(Data records):
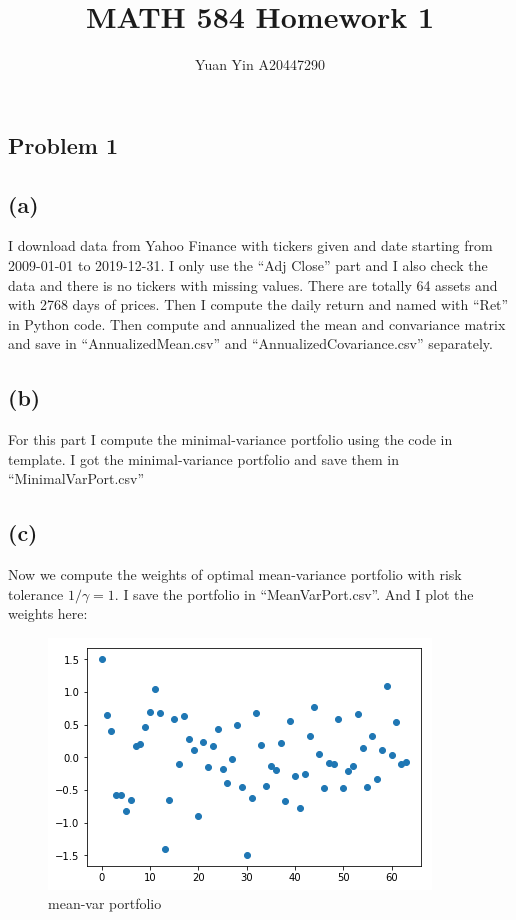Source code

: \documentclass[letterpaper,11pt]{article}
\author{Yuan Yin A20447290}
\title{MATH 584 Homework 1}
\begin{document}
\large
\maketitle
\begin{spacing}{1.2}  %
\section*{Problem 1}
\subsection*{(a)}
I download data from Yahoo Finance with tickers given and date starting from 2009-01-01 to 2019-12-31. I only use the ``Adj Close'' part and I also check the data and there is no tickers with missing values. There are totally 64 assets and with 2768 days of prices. Then I compute the daily return and named with ``Ret'' in Python code. Then compute and annualized the mean and convariance matrix and save in ``AnnualizedMean.csv'' and ``AnnualizedCovariance.csv'' separately.

\subsection*{(b)}
For this part I compute the minimal-variance portfolio using the code in template. I got the minimal-variance portfolio and save them in ``MinimalVarPort.csv''

\subsection*{(c)}
Now we compute the weights of optimal mean-variance portfolio with risk tolerance $1/\gamma = 1$. I save the portfolio in ``MeanVarPort.csv''. And I plot the weights here:

\begin{figure}[h] %
\centering
\includegraphics[scale=0.5]{1(c).png}
\caption{mean-var portfolio}
\label{fig:label}
\end{figure}


\end{spacing}
\end{document}
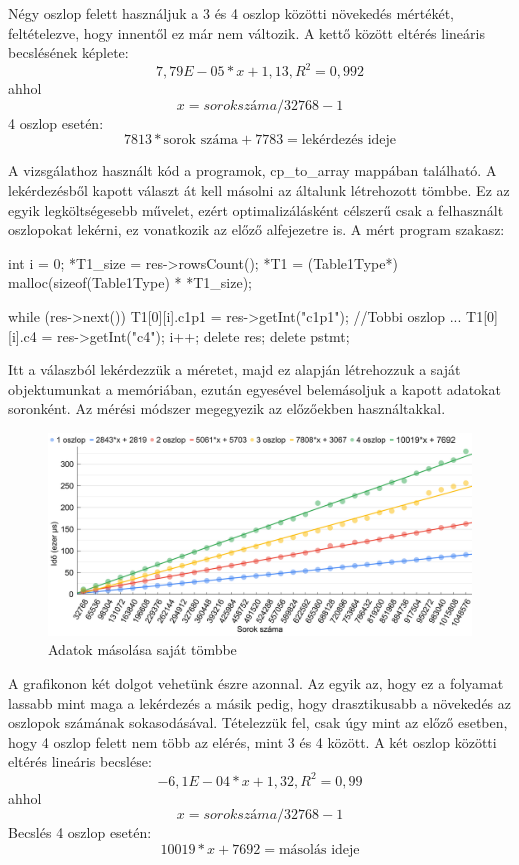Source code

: Négy oszlop felett használjuk a 3 és 4 oszlop közötti növekedés mértékét, feltételezve, hogy innentől ez már nem változik. A kettő között eltérés lineáris becslésének képlete: 
$$7,79E-05*x + 1,13, R^2=0,992$$ 
ahhol
 $$x = sorok száma / 32768 - 1$$
4 oszlop esetén:
$$ 7813 * \text{sorok száma} + 7783 = \text{lekérdezés ideje}$$


A vizsgálathoz használt kód a programok, cp\_to\_array mappában található.
A lekérdezésből kapott választ át kell másolni az általunk létrehozott tömbbe. Ez az egyik legköltségesebb művelet, ezért optimalizálásként célszerű csak a felhasznált oszlopokat lekérni, ez vonatkozik az előző alfejezetre is.
A mért program szakasz:
\begin{python}
int i = 0;
*T1_size = res->rowsCount();
*T1 = (Table1Type*) malloc(sizeof(Table1Type) * *T1_size);

while (res->next())
 {
	T1[0][i].c1p1 = res->getInt("c1p1");
	//Tobbi oszlop ...
	T1[0][i].c4 = res->getInt("c4");
	i++;
 }
delete res;
delete pstmt;
\end{python}
Itt a válaszból lekérdezzük a méretet, majd ez alapján létrehozzuk a saját objektumunkat a memóriában, ezután egyesével belemásoljuk 
a kapott adatokat soronként.
Az mérési módszer megegyezik az előzőekben használtakkal.
\begin{figure}[h!]
\centering
\includegraphics[width=\textwidth]{images/graph/ccopy.png}
\caption{Adatok másolása saját tömbbe}
\label{fig:schema}
\end{figure}
A grafikonon két dolgot vehetünk észre azonnal. Az egyik az, hogy ez a folyamat lassabb mint maga a lekérdezés a másik pedig, hogy drasztikusabb a növekedés az oszlopok számának sokasodásával.
Tételezzük fel, csak úgy mint az előző esetben, hogy 4 oszlop felett nem több az elérés, mint 3 és 4 között.
A két oszlop közötti eltérés lineáris becslése:
$$-6,1E-04*x + 1,32, R^2=0,99$$ 
ahhol
 $$x = sorok száma / 32768 -1 $$
Becslés 4 oszlop esetén:
$$ 10019 * x + 7692 = \text{másolás ideje}$$

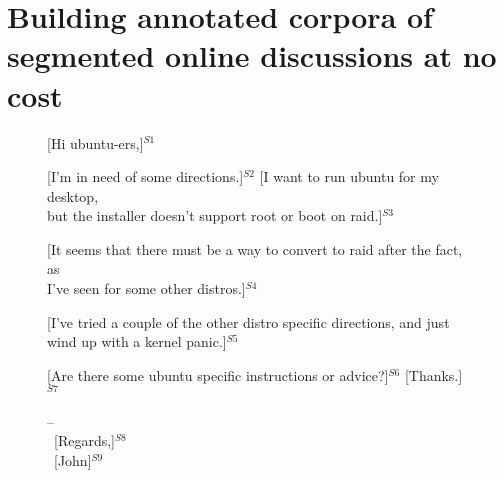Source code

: 
\section{Building annotated corpora of segmented online discussions at no cost}
\label{}

\begin{figure}
%
\small
[Hi ubuntu-ers,]$^{S1}$\vspace{0.1cm}

[I'm in need of some directions.]$^{S2}$ [I want to run ubuntu for my desktop,\\
but the installer doesn't support root or boot on raid.]$^{S3}$  \vspace{0.1cm}

[It seems that there must be a way to convert to raid after the fact, as\\
I've seen for some other distros.]$^{S4}$\vspace{0.1cm}

[I've tried a couple of the other distro specific directions, and just\\
wind up with a kernel panic.]$^{S5}$  \vspace{0.1cm}

[Are there some ubuntu specific instructions or advice?]$^{S6}$  [Thanks.]$^{S7}$\vspace{0.1cm}

-- \\ \ 
[Regards,]$^{S8}$ \\ \ 
[John]$^{S9}$
\caption{}
\label{}
\end{figure}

(Task objective): In the records above, locate the lines holding the word "there". Copy each of them.

(Exercise result):
I download data from Yahoo Finance with tickers given and date starting from 2009-01-01 to 2019-12-31. I only use the ``Adj Close'' part and I also check the data and there is no tickers with missing values. There are totally 64 assets and with 2768 days of prices. Then I compute the daily return and named with ``Ret'' in Python code. Then compute and annualized the mean and convariance matrix and save in ``AnnualizedMean.csv'' and ``AnnualizedCovariance.csv'' separately.
[It seems that there must be a way to convert to raid after the fact, as\\
[Are there some ubuntu specific instructions or advice?]$^{S6}$  [Thanks.]$^{S7}$\vspace{0.1cm}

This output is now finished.